Dataset entries:

>>>>>

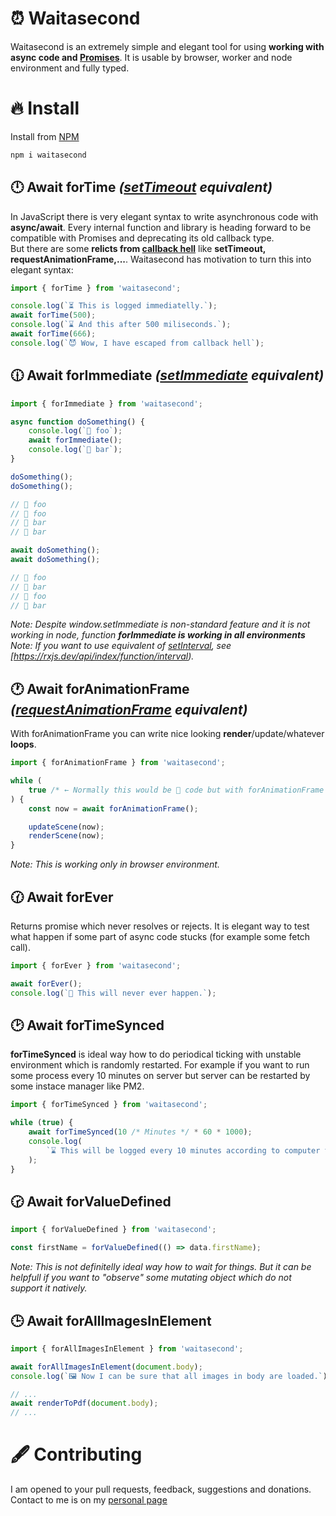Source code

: # ⏰ Waitasecond

Waitasecond is an extremely simple and elegant tool for using **working with async code and [Promises](https://developer.mozilla.org/en-US/docs/Web/JavaScript/Reference/Global_Objects/Promise)**. It is usable by browser, worker and node environment and fully typed.

# 🔥 Install

Install from [NPM](https://www.npmjs.com/package/waitasecond)

```bash
npm i waitasecond
```

## 🕛 Await forTime _([setTimeout](https://developer.mozilla.org/en-US/docs/Web/API/setTimeout) equivalent)_

In JavaScript there is very elegant syntax to write asynchronous code with **async/await**. Every internal function and library is heading forward to be compatible with Promises and deprecating its old callback type.  
But there are some **relicts from [callback hell](http://callbackhell.com/)** like **setTimeout, requestAnimationFrame,...**. Waitasecond has motivation to turn this into elegant syntax:

```typescript
import { forTime } from 'waitasecond';

console.log(`⏳ This is logged immediatelly.`);
await forTime(500);
console.log(`⌛ And this after 500 miliseconds.`);
await forTime(666);
console.log(`😈 Wow, I have escaped from callback hell`);
```

## 🕧 Await forImmediate _([setImmediate](https://developer.mozilla.org/en-US/docs/Web/API/Window/setImmediate) equivalent)_

```typescript
import { forImmediate } from 'waitasecond';

async function doSomething() {
    console.log(`🍏 foo`);
    await forImmediate();
    console.log(`🍎 bar`);
}

doSomething();
doSomething();

// 🍏 foo
// 🍏 foo
// 🍎 bar
// 🍎 bar

await doSomething();
await doSomething();

// 🍏 foo
// 🍎 bar
// 🍏 foo
// 🍎 bar
```

_Note: Despite window.setImmediate is non-standard feature and it is not working in node, function **forImmediate is working in all environments**_
_Note: If you want to use equivalent of [setInterval](https://developer.mozilla.org/en-US/docs/Web/API/setInterval), see [https://rxjs.dev/api/index/function/interval)._

## 🕐 Await forAnimationFrame _([requestAnimationFrame](https://developer.mozilla.org/en-US/docs/Web/API/window/requestAnimationFrame) equivalent)_

With forAnimationFrame you can write nice looking **render**/update/whatever **loops**.

```typescript
import { forAnimationFrame } from 'waitasecond';

while (
    true /* ← Normally this would be 💩 code but with forAnimationFrame it is nicer syntax version of requestAnimationFrame*/
) {
    const now = await forAnimationFrame();

    updateScene(now);
    renderScene(now);
}
```

_Note: This is working only in browser environment._

## 🕜 Await forEver

Returns promise which never resolves or rejects. It is elegant way to test what happen if some part of async code stucks (for example some fetch call).

```typescript
import { forEver } from 'waitasecond';

await forEver();
console.log(`🧟 This will never ever happen.`);
```

## 🕑 Await forTimeSynced

**forTimeSynced** is ideal way how to do periodical ticking with unstable environment which is randomly restarted. For example if you want to run some process every 10 minutes on server but server can be restarted by some instace manager like PM2.

```typescript
import { forTimeSynced } from 'waitasecond';

while (true) {
    await forTimeSynced(10 /* Minutes */ * 60 * 1000);
    console.log(
        `⌛ This will be logged every 10 minutes according to computer time. So it fires for example on 12:00, 12:10, 12:20,...`,
    );
}
```

## 🕝 Await forValueDefined

```typescript
import { forValueDefined } from 'waitasecond';

const firstName = forValueDefined(() => data.firstName);
```

_Note: This is not definitelly ideal way how to wait for things. But it can be helpfull if you want to "observe" some mutating object which do not support it natively._

## 🕒 Await forAllImagesInElement

```typescript
import { forAllImagesInElement } from 'waitasecond';

await forAllImagesInElement(document.body);
console.log(`🖼️ Now I can be sure that all images in body are loaded.`);

// ...
await renderToPdf(document.body);
// ...
```

# 🖋️ Contributing

I am opened to your pull requests, feedback, suggestions and donations. Contact to me is on my [personal page](https://www.pavolhejny.com)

<<<<<

Give the data again word for word, without pictures.

Source code

: # ⏰ Waitasecond

Waitasecond is an extremely simple and elegant tool for using **working with async code and [Promises](https://developer.mozilla.org/en-US/docs/Web/JavaScript/Reference/Global_Objects/Promise)**. It is usable by browser, worker and node environment and fully typed.

# 🔥 Install

Install from [NPM](https://www.npmjs.com/package/waitasecond)

```bash
npm i waitasecond
```

## 🕛 Await forTime _([setTimeout](https://developer.mozilla.org/en-US/docs/Web/API/setTimeout) equivalent)_

In JavaScript there is very elegant syntax to write asynchronous code with **async/await**. Every internal function and library is heading forward to be compatible with Promises and deprecating its old callback type.  
But there are some **relicts from [callback hell](http://callbackhell.com/)** like **setTimeout, requestAnimationFrame,...**. Waitasecond has motivation to turn this into elegant syntax:

```typescript
import { forTime } from 'waitasecond';

console.log(`⏳ This is logged immediatelly.`);
await forTime(500);
console.log(`⌛ And this after 500 miliseconds.`);
await forTime(666);
console.log(`😈 Wow, I have escaped from callback hell`);
```

## 🕧 Await forImmediate _([setImmediate](https://developer.mozilla.org/en-US/docs/Web/API/Window/setImmediate) equivalent)_

```typescript
import { forImmediate } from 'waitasecond';

async function doSomething() {
    console.log(`🍏 foo`);
    await forImmediate();
    console.log(`🍎 bar`);
}

doSomething();
doSomething();

// 🍏 foo
// 🍏 foo
// 🍎 bar
// 🍎 bar

await doSomething();
await doSomething();

// 🍏 foo
// 🍎 bar
// 🍏 foo
// 🍎 bar
```

_Note: Despite window.setImmediate is non-standard feature and it is not working in node, function **forImmediate is working in all environments**_
_Note: If you want to use equivalent of [setInterval](https://developer.mozilla.org/en-US/docs/Web/API/setInterval), see [https://rxjs.dev/api/index/function/interval)._

## 🕐 Await forAnimationFrame _([requestAnimationFrame](https://developer.mozilla.org/en-US/docs/Web/API/window/requestAnimationFrame) equivalent)_

With forAnimationFrame you can write nice looking **render**/update/whatever **loops**.

```typescript
import { forAnimationFrame } from 'waitasecond';

while (
    true /* ← Normally this would be 💩 code but with forAnimationFrame it is nicer syntax version of requestAnimationFrame*/
) {
    const now = await forAnimationFrame();

    updateScene(now);
    renderScene(now);
}
```

_Note: This is working only in browser environment._

## 🕜 Await forEver

Returns promise which never resolves or rejects. It is elegant way to test what happen if some part of async code stucks (for example some fetch call).

```typescript
import { forEver } from 'waitasecond';

await forEver();
console.log(`🧟 This will never ever happen.`);
```

## 🕑 Await forTimeSynced

**forTimeSynced** is ideal way how to do periodical ticking with unstable environment which is randomly restarted. For example if you want to run some process every 10 minutes on server but server can be restarted by some instace manager like PM2.

```typescript
import { forTimeSynced } from 'waitasecond';

while (true) {
    await forTimeSynced(10 /* Minutes */ * 60 * 1000);
    console.log(
        `⌛ This will be logged every 10 minutes according to computer time. So it fires for example on 12:00, 12:10, 12:20,...`,
    );
}
```

## 🕝 Await forValueDefined

```typescript
import { forValueDefined } from 'waitasecond';

const firstName = forValueDefined(() => data.firstName);
```

_Note: This is not definitelly ideal way how to wait for things. But it can be helpfull if you want to "observe" some mutating object which do not support it natively._

## 🕒 Await forAllImagesInElement

```typescript
import { forAllImagesInElement } from 'waitasecond';

await forAllImagesInElement(document.body);
console.log(`🖼️ Now I can be sure that all images in body are loaded.`);

// ...
await renderToPdf(document.body);
// ...
```

# 🖋️ Contributing

I am opened to your pull requests, feedback, suggestions and donations. Contact to me is on my [personal page](https://www.pavolhejny.com)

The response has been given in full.